Our income from service exports is also lower than in previous years. And this is not offset by the slight growth in exports of goods in the first four months of the year.

With that less money, we have to do the math to decide how much to buy chicken, oil, cytostatics, parts for thermoelectric plants and agricultural inputs.

Add to this the fact that the U.S. is pursuing to its heart’s content any money that Cuba moves around the world and the banks are more than frightened by the high fines that Washington has imposed on the financial sector for transactions with Cuba. This implies additional efforts to receive export revenues or to make export payments. There are operations that have taken weeks or months because they have not been able to find ways to collect or make payments. And this has been worse since January 2021 when Trump felt like foisting on us the fallacious label of State sponsor of terrorism.

Each day of blockade costs the country about 12 million dollars at current prices. Can you imagine how much more can be done? How much less complicated would the accounts be?

◊ “Can you imagine that every day of the year a different municipality in the country could be given 12 million dollars so that it could invest them in its economic and social development?

◊ “The year, with the generosity of its 365 days (366 this leap 2020) would even allow that amount of money to be given twice in the year to each municipality (we have 168); and there would still be days left to give a third round of 12 million to the 14 provincial capitals and the 15 municipalities of Havana.

◊ “Can you imagine if we injected that financial capacity to what we already have in the plan and what each municipality collects through the territorial contribution?

The most recent accounts of the costs of the blockade for one year put the losses to Cuba in the order of 5,570.3 million dollars. More than twice what we import in food for one year; a figure that multiplies by 10 times what the country can allocate this 2022 for investments in agriculture (more than 13,734 million pesos -around 572 million dollars).
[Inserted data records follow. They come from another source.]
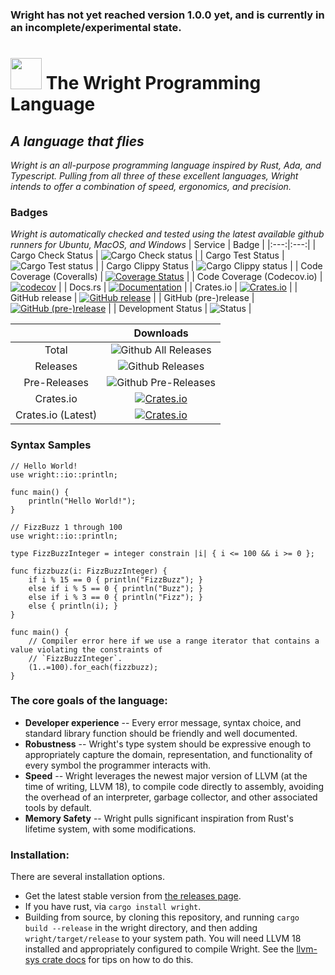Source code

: ### Wright has not yet reached version 1.0.0 yet, and is currently in an incomplete/experimental state.

# <img src="https://github.com/vcfxb/wright-lang/blob/main/pages/static/assets/white_logo.png?raw=true" height=50 /> The Wright Programming Language
## *A language that flies*

*Wright is an all-purpose programming language inspired by Rust, Ada, and Typescript. 
Pulling from all three of these excellent languages, Wright intends to offer a combination of speed, ergonomics, and precision.*

### Badges
*Wright is automatically checked and tested using the latest available github runners for Ubuntu, MacOS, and Windows*
| Service | Badge |
|:---:|:---:|
| Cargo Check Status | ![Cargo Check status](https://github.com/vcfxb/wright-lang/actions/workflows/cargo-check.yml/badge.svg?branch=main) |
| Cargo Test Status | ![Cargo Test status](https://github.com/vcfxb/wright-lang/actions/workflows/cargo-test.yml/badge.svg?branch=main) |
| Cargo Clippy Status | ![Cargo Clippy status](https://github.com/vcfxb/wright-lang/actions/workflows/cargo-clippy.yml/badge.svg?branch=main) |
| Code Coverage (Coveralls) | [![Coverage Status](https://coveralls.io/repos/github/vcfxb/wright-lang/badge.svg?branch=main)](https://coveralls.io/github/vcfxb/wright-lang?branch=main) |
| Code Coverage (Codecov.io) | [![codecov](https://codecov.io/github/vcfxb/wright-lang/branch/main/graph/badge.svg?token=HO07JEYMIH)](https://codecov.io/github/vcfxb/wright-lang/commits?branch=main) |
| Docs.rs | [![Documentation](https://docs.rs/wright/badge.svg)](https://docs.rs/wright) |
| Crates.io | [![Crates.io](https://img.shields.io/crates/v/wright.svg)](https://crates.io/crates/wright) |
| GitHub release | [![GitHub release](https://img.shields.io/github/release/vcfxb/wright-lang.svg)](https://github.com/vcfxb/wright-lang/releases) |
| GitHub (pre-)release | [![GitHub (pre-)release](https://img.shields.io/github/release/vcfxb/wright-lang/all.svg)](https://github.com/vcfxb/wright-lang/releases) |
| Development Status | ![Status](https://img.shields.io/badge/status-actively--developed-green.svg) |

<!-- On `kill_cache=1` above: https://github.com/lemurheavy/coveralls-public/issues/1065#issuecomment-435494495 -->

|  | Downloads|
|:---:|:---:|
| Total |![Github All Releases](https://img.shields.io/github/downloads/vcfxb/wright-lang/total.svg) |
| Releases | ![Github Releases](https://img.shields.io/github/downloads/vcfxb/wright-lang/latest/total.svg) |
| Pre-Releases| ![Github Pre-Releases](https://img.shields.io/github/downloads-pre/vcfxb/wright-lang/latest/total.svg) |
| Crates.io | [![Crates.io](https://img.shields.io/crates/d/wright.svg)](https://crates.io/crates/wright) |
| Crates.io (Latest) | [![Crates.io](https://img.shields.io/crates/dv/wright.svg)](https://crates.io/crates/wright/0.10.1) |

### Syntax Samples
```
// Hello World! 
use wright::io::println;

func main() {
    println("Hello World!");
}
```

```
// FizzBuzz 1 through 100
use wright::io::println;

type FizzBuzzInteger = integer constrain |i| { i <= 100 && i >= 0 };

func fizzbuzz(i: FizzBuzzInteger) {
    if i % 15 == 0 { println("FizzBuzz"); }
    else if i % 5 == 0 { println("Buzz"); }
    else if i % 3 == 0 { println("Fizz"); }
    else { println(i); }
}

func main() {
    // Compiler error here if we use a range iterator that contains a value violating the constraints of 
    // `FizzBuzzInteger`. 
    (1..=100).for_each(fizzbuzz);
}
```

### The core goals of the language:
* __Developer experience__ -- Every error message, syntax choice, and standard library function should be friendly and well
    documented.
* __Robustness__ -- Wright's type system should be expressive enough to appropriately capture the domain, representation, 
    and functionality of every symbol the programmer interacts with. 
* __Speed__ -- Wright leverages the newest major version of LLVM (at the time of writing, LLVM 18), to compile code 
    directly to assembly, avoiding the overhead of an interpreter, garbage collector, and other associated tools 
    by default. 
* __Memory Safety__ -- Wright pulls significant inspiration from Rust's lifetime system, with some modifications. 

### Installation:
There are several installation options.
- Get the latest stable version from [the releases page](https://github.com/vcfxb/wright-lang/releases).
- If you have rust, via `cargo install wright`.
- Building from source, by cloning this repository, and running `cargo build --release` in the wright directory, and 
    then adding `wright/target/release` to your system path. You will need LLVM 18 installed and appropriately 
    configured to compile Wright. See the [llvm-sys crate docs](https://crates.io/crates/llvm-sys) for tips on how to do 
    this.
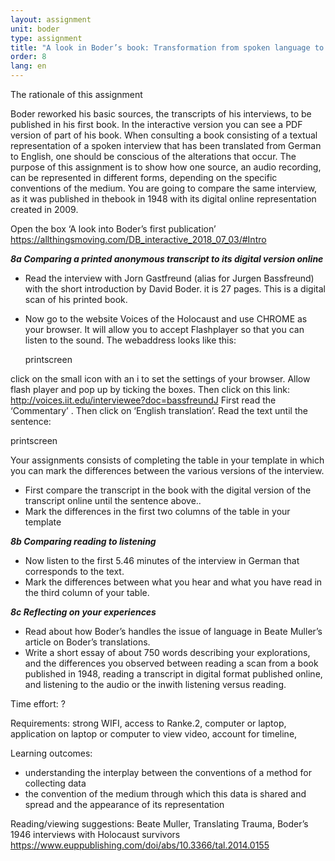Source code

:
 ```yaml
---
layout: assignment
unit: boder
type: assignment
title: "A look in Boder’s book: Transformation from spoken language to typed text"
order: 8
lang: en
---
```


The rationale of this assignment

Boder reworked his basic sources, the transcripts of his interviews, to be published in his first book. In the interactive version you can see a PDF  version of part of his book. When consulting a book consisting of a textual representation of a spoken interview that has been translated from German to English, one should be conscious of the alterations that occur.
The purpose of this assignment is to show how one source, an audio recording,  can be  represented in different forms, depending on the specific  conventions of the medium.  You are going to compare the same interview, as it was published in thebook in 1948 with its digital online representation created  in 2009.


<!-- more -->

<!-- briefing-student -->

Open the box  ‘A look into Boder’s first publication’
https://allthingsmoving.com/DB_interactive_2018_07_03/#Intro


***8a  Comparing a printed anonymous transcript to its digital version online***

- Read the interview with Jorn Gastfreund (alias for Jurgen Bassfreund) with the short introduction by David Boder. it is 27 pages. This is a digital scan of his printed book.
- Now go to the website Voices of the Holocaust  and use CHROME as your browser. It will allow you to accept Flashplayer so that you can listen to the sound. The webaddress looks like this:

  printscreen            

click on the small icon with an i  to set the settings of your browser. Allow  flash player and pop up by ticking the boxes.
Then click on this  link:
http://voices.iit.edu/interviewee?doc=bassfreundJ
First read the ‘Commentary’ . Then click on ‘English translation’.
Read the text until the sentence:

printscreen

Your assignments consists of completing  the table in your template in which you can mark the differences between the various versions of the interview.
- First compare the transcript in the book with the digital version of the transcript online until the sentence above..
- Mark the differences in the first two columns of the table in your template



***8b Comparing reading to listening***

- Now listen to the first 5.46 minutes of the interview in German that corresponds to the text.
- Mark the differences between what you hear and what you have read in the third column of your table.


***8c Reflecting on your experiences***

- Read about how Boder’s handles the issue of language in Beate Muller’s article on Boder’s translations.
- Write a short essay of about 750 words describing your explorations, and the differences you observed  between reading a scan from a book published in 1948, reading a transcript in digital format published online, and listening to the audio or the inwith listening versus reading.


<!-- briefing-lecturers -->

Time effort: ?

Requirements:  strong WIFI, access to Ranke.2, computer or laptop, application on laptop or computer to view video,
account for timeline,

Learning outcomes:
- understanding the interplay between the conventions of a method for collecting data
- the convention of the medium through which this data is shared and spread and the appearance of its representation

Reading/viewing  suggestions:
Beate Muller, Translating Trauma, Boder’s 1946 interviews with Holocaust survivors https://www.euppublishing.com/doi/abs/10.3366/tal.2014.0155
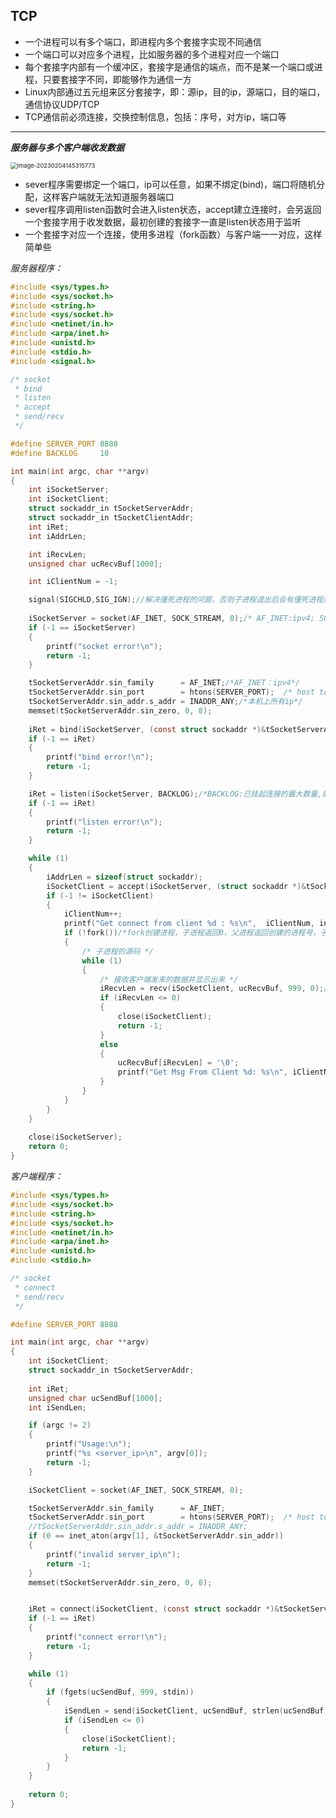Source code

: ## TCP

- 一个进程可以有多个端口，即进程内多个套接字实现不同通信
- 一个端口可以对应多个进程，比如服务器的多个进程对应一个端口
- 每个套接字内部有一个缓冲区，套接字是通信的端点，而不是某一个端口或进程，只要套接字不同，即能够作为通信一方
- Linux内部通过五元组来区分套接字，即：源ip，目的ip，源端口，目的端口，通信协议UDP/TCP
- TCP通信前必须连接，交换控制信息，包括：序号，对方ip，端口等

-------

***服务器与多个客户端收发数据***

<img src="C:\Users\29848\AppData\Roaming\Typora\typora-user-images\image-20230204145315773.png" alt="image-20230204145315773" style="zoom: 67%;" />

- sever程序需要绑定一个端口，ip可以任意，如果不绑定(bind)，端口将随机分配，这样客户端就无法知道服务器端口
- sever程序调用listen函数时会进入listen状态，accept建立连接时，会另返回一个套接字用于收发数据，最初创建的套接字一直是listen状态用于监听
- 一个套接字对应一个连接，使用多进程（fork函数）与客户端一一对应，这样简单些

*服务器程序：*

```c
#include <sys/types.h>        
#include <sys/socket.h>
#include <string.h>
#include <sys/socket.h>
#include <netinet/in.h>
#include <arpa/inet.h>
#include <unistd.h>
#include <stdio.h>
#include <signal.h>

/* socket
 * bind
 * listen
 * accept
 * send/recv
 */

#define SERVER_PORT 8888
#define BACKLOG     10

int main(int argc, char **argv)
{
	int iSocketServer;
	int iSocketClient;
	struct sockaddr_in tSocketServerAddr;
	struct sockaddr_in tSocketClientAddr;
	int iRet;
	int iAddrLen;

	int iRecvLen;
	unsigned char ucRecvBuf[1000];

	int iClientNum = -1;

	signal(SIGCHLD,SIG_IGN);//解决僵死进程的问题，否则子进程退出后会有僵死进程遗留
	
	iSocketServer = socket(AF_INET, SOCK_STREAM, 0);/* AF_INET:ipv4; SOCK_STREAM:TCP传输*/
	if (-1 == iSocketServer)
	{
		printf("socket error!\n");
		return -1;
	}

	tSocketServerAddr.sin_family      = AF_INET;/*AF_INET：ipv4*/
	tSocketServerAddr.sin_port        = htons(SERVER_PORT);  /* host to net, short */
 	tSocketServerAddr.sin_addr.s_addr = INADDR_ANY;/*本机上所有ip*/
	memset(tSocketServerAddr.sin_zero, 0, 8);
	
	iRet = bind(iSocketServer, (const struct sockaddr *)&tSocketServerAddr, sizeof(struct sockaddr));
	if (-1 == iRet)
	{
		printf("bind error!\n");
		return -1;
	}

	iRet = listen(iSocketServer, BACKLOG);/*BACKLOG:已挂起连接的最大数量,即没accept连接的最大数量*/
	if (-1 == iRet)
	{
		printf("listen error!\n");
		return -1;
	}

	while (1)
	{
		iAddrLen = sizeof(struct sockaddr);
		iSocketClient = accept(iSocketServer, (struct sockaddr *)&tSocketClientAddr, &iAddrLen);
		if (-1 != iSocketClient)
		{
			iClientNum++;
			printf("Get connect from client %d : %s\n",  iClientNum, inet_ntoa(tSocketClientAddr.sin_addr));
			if (!fork())/*fork创建进程，子进程返回0，父进程返回创建的进程号，子进程代码和父进程完全相同*/
			{
				/* 子进程的源码 */
				while (1)
				{
					/* 接收客户端发来的数据并显示出来 */
					iRecvLen = recv(iSocketClient, ucRecvBuf, 999, 0);/*阻塞等待，但客户端断开返回0*/
					if (iRecvLen <= 0)
					{
						close(iSocketClient);
						return -1;
					}
					else
					{
						ucRecvBuf[iRecvLen] = '\0';
						printf("Get Msg From Client %d: %s\n", iClientNum, ucRecvBuf);
					}
				}				
			}
		}
	}
	
	close(iSocketServer);
	return 0;
}

```

*客户端程序：*

```c
#include <sys/types.h>          
#include <sys/socket.h>
#include <string.h>
#include <sys/socket.h>
#include <netinet/in.h>
#include <arpa/inet.h>
#include <unistd.h>
#include <stdio.h>

/* socket
 * connect
 * send/recv
 */

#define SERVER_PORT 8888

int main(int argc, char **argv)
{
	int iSocketClient;
	struct sockaddr_in tSocketServerAddr;
	
	int iRet;
	unsigned char ucSendBuf[1000];
	int iSendLen;

	if (argc != 2)
	{
		printf("Usage:\n");
		printf("%s <server_ip>\n", argv[0]);
		return -1;
	}

	iSocketClient = socket(AF_INET, SOCK_STREAM, 0);

	tSocketServerAddr.sin_family      = AF_INET;
	tSocketServerAddr.sin_port        = htons(SERVER_PORT);  /* host to net, short */
 	//tSocketServerAddr.sin_addr.s_addr = INADDR_ANY;
 	if (0 == inet_aton(argv[1], &tSocketServerAddr.sin_addr))
 	{
		printf("invalid server_ip\n");
		return -1;
	}
	memset(tSocketServerAddr.sin_zero, 0, 8);


	iRet = connect(iSocketClient, (const struct sockaddr *)&tSocketServerAddr, sizeof(struct sockaddr));	
	if (-1 == iRet)
	{
		printf("connect error!\n");
		return -1;
	}

	while (1)
	{
		if (fgets(ucSendBuf, 999, stdin))
		{
			iSendLen = send(iSocketClient, ucSendBuf, strlen(ucSendBuf), 0);/*直接发送，不等待到一个MSS*/
			if (iSendLen <= 0)
			{
				close(iSocketClient);
				return -1;
			}
		}
	}
	
	return 0;
}
```

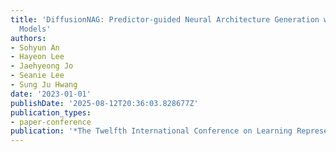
 ```yaml
---
title: 'DiffusionNAG: Predictor-guided Neural Architecture Generation with Diffusion
  Models'
authors:
- Sohyun An
- Hayeon Lee
- Jaehyeong Jo
- Seanie Lee
- Sung Ju Hwang
date: '2023-01-01'
publishDate: '2025-08-12T20:36:03.828677Z'
publication_types:
- paper-conference
publication: '*The Twelfth International Conference on Learning Representations*'
---
```

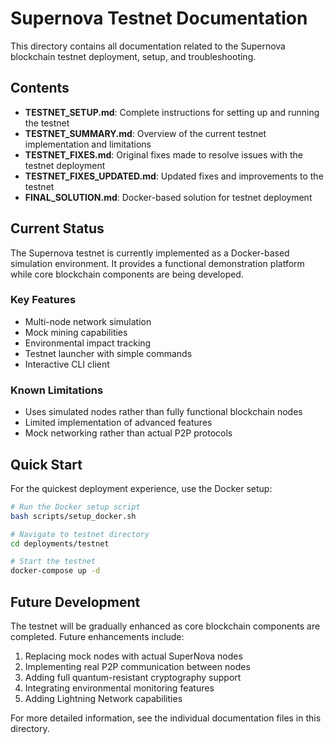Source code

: # Supernova Testnet Documentation

This directory contains all documentation related to the Supernova blockchain testnet deployment, setup, and troubleshooting.

## Contents

- **TESTNET_SETUP.md**: Complete instructions for setting up and running the testnet
- **TESTNET_SUMMARY.md**: Overview of the current testnet implementation and limitations
- **TESTNET_FIXES.md**: Original fixes made to resolve issues with the testnet deployment
- **TESTNET_FIXES_UPDATED.md**: Updated fixes and improvements to the testnet
- **FINAL_SOLUTION.md**: Docker-based solution for testnet deployment

## Current Status

The Supernova testnet is currently implemented as a Docker-based simulation environment. It provides a functional demonstration platform while core blockchain components are being developed.

### Key Features

- Multi-node network simulation
- Mock mining capabilities
- Environmental impact tracking
- Testnet launcher with simple commands
- Interactive CLI client

### Known Limitations

- Uses simulated nodes rather than fully functional blockchain nodes
- Limited implementation of advanced features
- Mock networking rather than actual P2P protocols

## Quick Start

For the quickest deployment experience, use the Docker setup:

```bash
# Run the Docker setup script
bash scripts/setup_docker.sh

# Navigate to testnet directory
cd deployments/testnet

# Start the testnet
docker-compose up -d
```

## Future Development

The testnet will be gradually enhanced as core blockchain components are completed. Future enhancements include:

1. Replacing mock nodes with actual SuperNova nodes
2. Implementing real P2P communication between nodes
3. Adding full quantum-resistant cryptography support
4. Integrating environmental monitoring features
5. Adding Lightning Network capabilities

For more detailed information, see the individual documentation files in this directory. 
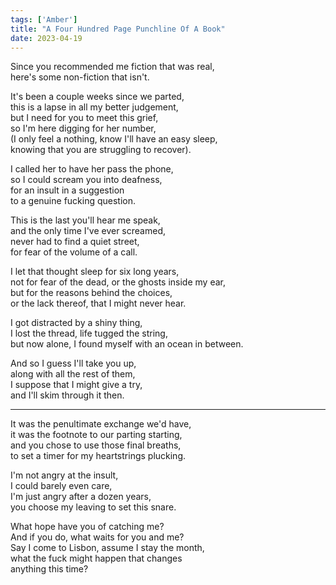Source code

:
 ```yaml
---
tags: ['Amber']
title: "A Four Hundred Page Punchline Of A Book"
date: 2023-04-19
---
```


Since you recommended me fiction that was real,  
here's some non-fiction that isn't.

It's been a couple weeks since we parted,  
this is a lapse in all my better judgement,  
but I need for you to meet this grief,  
so I'm here digging for her number,  
(I only feel a nothing, know I'll have an easy sleep,  
knowing that you are struggling to recover).

I called her to have her pass the phone,  
so I could scream you into deafness,  
for an insult in a suggestion  
to a genuine fucking question.

This is the last you'll hear me speak,  
and the only time I've ever screamed,  
never had to find a quiet street,  
for fear of the volume of a call.

I let that thought sleep for six long years,  
not for fear of the dead, or the ghosts inside my ear,  
but for the reasons behind the choices,  
or the lack thereof, that I might never hear.

I got distracted by a shiny thing,  
I lost the thread, life tugged the string,  
but now alone, I found myself
with an ocean in between.

And so I guess I'll take you up,  
along with all the rest of them,  
I suppose that I might give a try,  
and I'll skim through it then.

---

It was the penultimate exchange we'd have,  
it was the footnote to our parting starting,  
and you chose to use those final breaths,  
to set a timer for my heartstrings plucking.

I'm not angry at the insult,  
I could barely even care,  
I'm just angry after a dozen years,  
you choose my leaving to set this snare.

What hope have you of catching me?  
And if you do, what waits for you and me?  
Say I come to Lisbon, assume I stay the month,  
what the fuck might happen that changes  
anything this time?
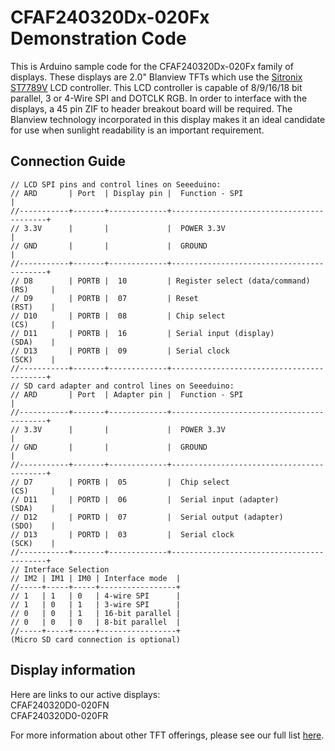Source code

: # CFAF240320Dx-020Fx Demonstration Code

This is Arduino sample code for the CFAF240320Dx-020Fx family of displays. These displays are 2.0" Blanview TFTs which use the [Sitronix ST7789V](https://www.crystalfontz.com/controllers/Sitronix/ST7789V/) LCD controller. This LCD controller is capable of 8/9/16/18 bit parallel, 3 or 4-Wire SPI and DOTCLK RGB. In order to interface with the displays, a 45 pin ZIF to header breakout board will be required. The Blanview technology incorporated in this display makes it an ideal candidate for use when sunlight readability is an important requirement.
 
## Connection Guide
```
// LCD SPI pins and control lines on Seeeduino:
// ARD       | Port  | Display pin |  Function - SPI                          |
//-----------+-------+-------------+------------------------------------------+
// 3.3V      |       |             |  POWER 3.3V                              |
// GND       |       |             |  GROUND                                  |
//-----------+-------+-------------+------------------------------------------+
// D8        | PORTB |  10         | Register select (data/command)  (RS)     |
// D9        | PORTB |  07         | Reset                           (RST)    |
// D10       | PORTB |  08         | Chip select                     (CS)     |
// D11       | PORTB |  16         | Serial input (display)          (SDA)    |
// D13       | PORTB |  09         | Serial clock                    (SCK)    |
//-----------+-------+-------------+------------------------------------------+
// SD card adapter and control lines on Seeeduino:
// ARD       | Port  | Adapter pin |  Function - SPI                          |
//-----------+-------+-------------+------------------------------------------+
// 3.3V      |       |             |  POWER 3.3V                              |
// GND       |       |             |  GROUND                                  |
//-----------+-------+-------------+------------------------------------------+
// D7        | PORTB |  05         |  Chip select 				     (CS)     |
// D11       | PORTD |  06         |  Serial input (adapter)         (SDA)    |
// D12       | PORTD |  07         |  Serial output (adapter)        (SDO)    |
// D13       | PORTD |  03         |  Serial clock                   (SCK)    |
//-----------+-------+-------------+------------------------------------------+
// Interface Selection
// IM2 | IM1 | IM0 | Interface mode  |
//-----+-----+-----+-----------------+
// 1   | 1   | 0   | 4-wire SPI      |
// 1   | 0   | 1   | 3-wire SPI      |
// 0   | 0   | 1   | 16-bit parallel |
// 0   | 0   | 0   | 8-bit parallel  |
//-----+-----+-----+-----------------+
(Micro SD card connection is optional)
```
## Display information
Here are links to our active displays:\
CFAF240320D0-020FN\
CFAF240320D0-020FR

For more information about other TFT offerings, please see our full list [here](https://www.crystalfontz.com/c/tft-lcd-displays/25).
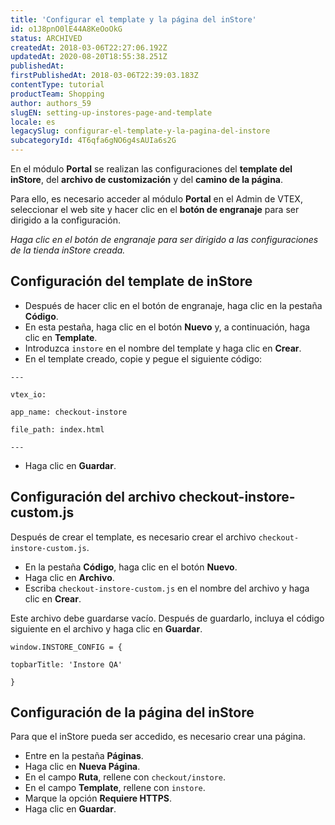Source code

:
 ```yaml
---
title: 'Configurar el template y la página del inStore'
id: o1J8pnO0lE44A8KeOoOkG
status: ARCHIVED
createdAt: 2018-03-06T22:27:06.192Z
updatedAt: 2020-08-20T18:55:38.251Z
publishedAt: 
firstPublishedAt: 2018-03-06T22:39:03.183Z
contentType: tutorial
productTeam: Shopping
author: authors_59
slugEN: setting-up-instores-page-and-template
locale: es
legacySlug: configurar-el-template-y-la-pagina-del-instore
subcategoryId: 4T6qfa6gNO6g4sAUIa6s2G
---
```


En el módulo __Portal__ se realizan las configuraciones del __template del inStore__, del __archivo de customización__ y del __camino de la página__.

Para ello, es necesario acceder al módulo __Portal__ en el Admin de VTEX, seleccionar el web site y hacer clic en el __botón de engranaje__ para ser dirigido a la configuración.

*Haga clic en el botón de engranaje para ser dirigido a las configuraciones de la tienda inStore creada.*

## Configuración del template de inStore

- Después de hacer clic en el botón de engranaje, haga clic en la pestaña __Código__.
- En esta pestaña, haga clic en el botón __Nuevo__ y, a continuación, haga clic en __Template__.
- Introduzca `instore` en el nombre del template y haga clic en __Crear__.
- En el template creado, copie y pegue el siguiente código:

`---`

  `vtex_io:`  
  
  `app_name: checkout-instore`
    
  `file_path: index.html`
    
`---`

- Haga clic en __Guardar__.

## Configuración del archivo checkout-instore-custom.js

Después de crear el template, es necesario crear el archivo `checkout-instore-custom.js`.

- En la pestaña __Código__, haga clic en el botón __Nuevo__.
- Haga clic en __Archivo__.
- Escriba `checkout-instore-custom.js` en el nombre del archivo y haga clic en __Crear__.

Este archivo debe guardarse vacío. Después de guardarlo, incluya el código siguiente en el archivo y haga clic en __Guardar__.

    window.INSTORE_CONFIG = {
    
    topbarTitle: 'Instore QA'
    
    }

## Configuración de la página del inStore

Para que el inStore pueda ser accedido, es necesario crear una página.

- Entre en la pestaña __Páginas__.
- Haga clic en __Nueva Página__.
- En el campo __Ruta__, rellene con `checkout/instore`.
- En el campo __Template__, rellene con `instore`.
- Marque la opción __Requiere HTTPS__.
- Haga clic en __Guardar__.
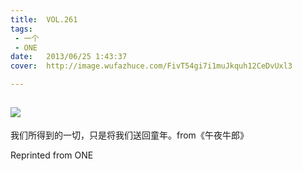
 ```yaml
---
title:	VOL.261
tags:
 - 一个
 - ONE
date:	2013/06/25 1:43:37
cover:	http://image.wufazhuce.com/FivT54gi7i1muJkquh12CeDvUxl3

---
```

![](http://image.wufazhuce.com/FivT54gi7i1muJkquh12CeDvUxl3)
---

我们所得到的一切，只是将我们送回童年。from《午夜牛郎》
 
Reprinted from ONE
It would be interesting to see a few network opinion-makers and narrow-minded theoreticians put on their boots and battle with insufficient finances, a resurgent blockade, unexpected climatic variables, world inflation and battered logistic chains to guarantee the needs of an entire people.

To lead in times of crisis, one must be decisive, be creative, summon collective intelligence, use science. You have to walk all the time with your boots on and with a clear compass. That is what the Cuban government is devoted to; although it is not always accompanied by enough businessmen, intermediate or grassroots leaders, officials.

Dealing with a blocked economy, without sufficient sources of fresh money and with accumulated problems is a real exercise of tenacity and thought. Liberal economics would easily solve the dilemma leaving many out of the saving equation. Socialism should and must think of everyone. Hence, we should meditate more on our steps and we have less room for mistakes.